For custom integrations, use the `Repo` class with a `VectorStore` context manager:

```python
import asyncio
from pathlib import Path
from indexter import Repo
from indexter.store import VectorStore

async def main():
    async with VectorStore() as store:
        # Initialize a new repository (name derived from directory)
        repo = await Repo.init(Path("/path/to/your/repo"), store)

        # Index the repository
        result = await repo.index(store)
        print(f"Indexed {result.nodes_added} nodes")

        # Search indexed code
        results = await repo.search("authentication handler", store, limit=5)
        for r in results.results:
            print(f"{r.score:.3f}: {r.metadata['node_name']}")

        # Retrieve an existing repository with status metadata
        repo = await Repo.get_one("my-repo", store, with_metadata=True)
        print(f"Stale: {repo.metadata.is_stale}")

        # List all configured repositories
        all_repos = await Repo.get_all(store)

        # Remove a repository and its indexed data
        await Repo.remove_one("my-repo", store)

asyncio.run(main())
```

Key properties: `repo.name`, `repo.path`, `repo.collection_name`, `repo.settings`.

## Contributing

Contributions are welcome!

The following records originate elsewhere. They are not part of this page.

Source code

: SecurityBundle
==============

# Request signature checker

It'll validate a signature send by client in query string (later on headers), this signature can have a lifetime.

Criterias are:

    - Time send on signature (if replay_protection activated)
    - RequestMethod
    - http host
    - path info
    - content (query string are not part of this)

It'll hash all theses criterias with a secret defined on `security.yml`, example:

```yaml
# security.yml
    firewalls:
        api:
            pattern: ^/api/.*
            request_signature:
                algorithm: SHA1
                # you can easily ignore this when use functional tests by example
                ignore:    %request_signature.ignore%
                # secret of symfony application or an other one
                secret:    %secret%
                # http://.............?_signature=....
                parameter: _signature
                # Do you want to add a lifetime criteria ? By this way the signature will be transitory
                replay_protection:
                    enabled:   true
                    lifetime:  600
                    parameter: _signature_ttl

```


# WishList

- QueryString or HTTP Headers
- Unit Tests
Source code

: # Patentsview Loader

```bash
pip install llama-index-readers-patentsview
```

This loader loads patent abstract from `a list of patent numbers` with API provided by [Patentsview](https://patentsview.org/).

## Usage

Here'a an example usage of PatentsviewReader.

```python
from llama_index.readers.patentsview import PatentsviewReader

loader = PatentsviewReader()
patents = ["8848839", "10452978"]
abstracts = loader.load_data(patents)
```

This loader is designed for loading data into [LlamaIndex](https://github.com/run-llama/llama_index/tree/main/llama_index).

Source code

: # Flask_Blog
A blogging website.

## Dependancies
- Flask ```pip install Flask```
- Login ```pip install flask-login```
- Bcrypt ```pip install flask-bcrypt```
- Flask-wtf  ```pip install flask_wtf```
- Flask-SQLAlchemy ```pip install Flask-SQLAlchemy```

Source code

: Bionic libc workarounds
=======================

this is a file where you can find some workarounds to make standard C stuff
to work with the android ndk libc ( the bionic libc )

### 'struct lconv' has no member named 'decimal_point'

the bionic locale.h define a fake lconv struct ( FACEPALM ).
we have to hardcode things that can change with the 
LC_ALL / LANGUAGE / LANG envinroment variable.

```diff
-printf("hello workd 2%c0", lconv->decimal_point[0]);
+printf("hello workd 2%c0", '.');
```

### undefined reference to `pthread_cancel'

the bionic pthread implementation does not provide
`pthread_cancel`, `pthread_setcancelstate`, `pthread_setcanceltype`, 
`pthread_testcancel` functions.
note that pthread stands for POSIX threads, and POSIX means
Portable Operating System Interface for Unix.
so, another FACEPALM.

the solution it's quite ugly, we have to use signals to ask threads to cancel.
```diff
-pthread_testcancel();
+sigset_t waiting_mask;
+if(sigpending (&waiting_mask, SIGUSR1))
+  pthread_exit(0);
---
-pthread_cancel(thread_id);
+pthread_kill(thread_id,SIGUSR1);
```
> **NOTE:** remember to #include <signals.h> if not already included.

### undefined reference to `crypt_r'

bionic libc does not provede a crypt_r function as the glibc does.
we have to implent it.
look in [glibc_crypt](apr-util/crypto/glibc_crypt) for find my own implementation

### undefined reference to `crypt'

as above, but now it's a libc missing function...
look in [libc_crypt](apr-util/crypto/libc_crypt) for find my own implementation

Please fork the repository, create a feature branch, and submit a pull request.

```bash
# Clone your fork
git clone https://github.com/YOUR_USERNAME/indexter.git
cd indexter

# Install dependencies with all extras and test dependencies
uv sync --all-extras --group test

# Run tests
uv run --group test pytest

# Run tests against all supported python versions
uv run just test
```

### Pre-commit Hooks

This repository uses [pre-commit](https://pre-commit.com/) to automatically run code quality checks before commits. The following hooks are configured:

- **File validation**: Check JSON, TOML, and YAML syntax, prevent large files
- **Dependency locking**: Keep `uv.lock` synchronized with `pyproject.toml`
- **Code formatting**: Format code with [Ruff](https://docs.astral.sh/ruff/)
- **Linting**: Lint and auto-fix issues with Ruff
- **Testing**: Run tests with [pytest](https://pytest.org/) and [testmon](https://testmon.org/) for fast incremental testing
- **Type checking**: Verify type hints with [ty](https://docs.astral.sh/ty/)

#### Setup

First, install pre-commit if you haven't already:

```bash
uv tool install pre-commit
```

Then initialize pre-commit for your clone:

```bash
pre-commit install
pre-commit install-hooks
```

#### Usage

Pre-commit hooks will now run automatically on `git commit`. To run all hooks manually:

```bash
# Run all hooks on all files
pre-commit run --all-files

# Run all hooks on staged files only
pre-commit run

# Run a specific hook
pre-commit run ruff-format --all-files
```

## License

MIT License - See [LICENSE](LICENSE) for details.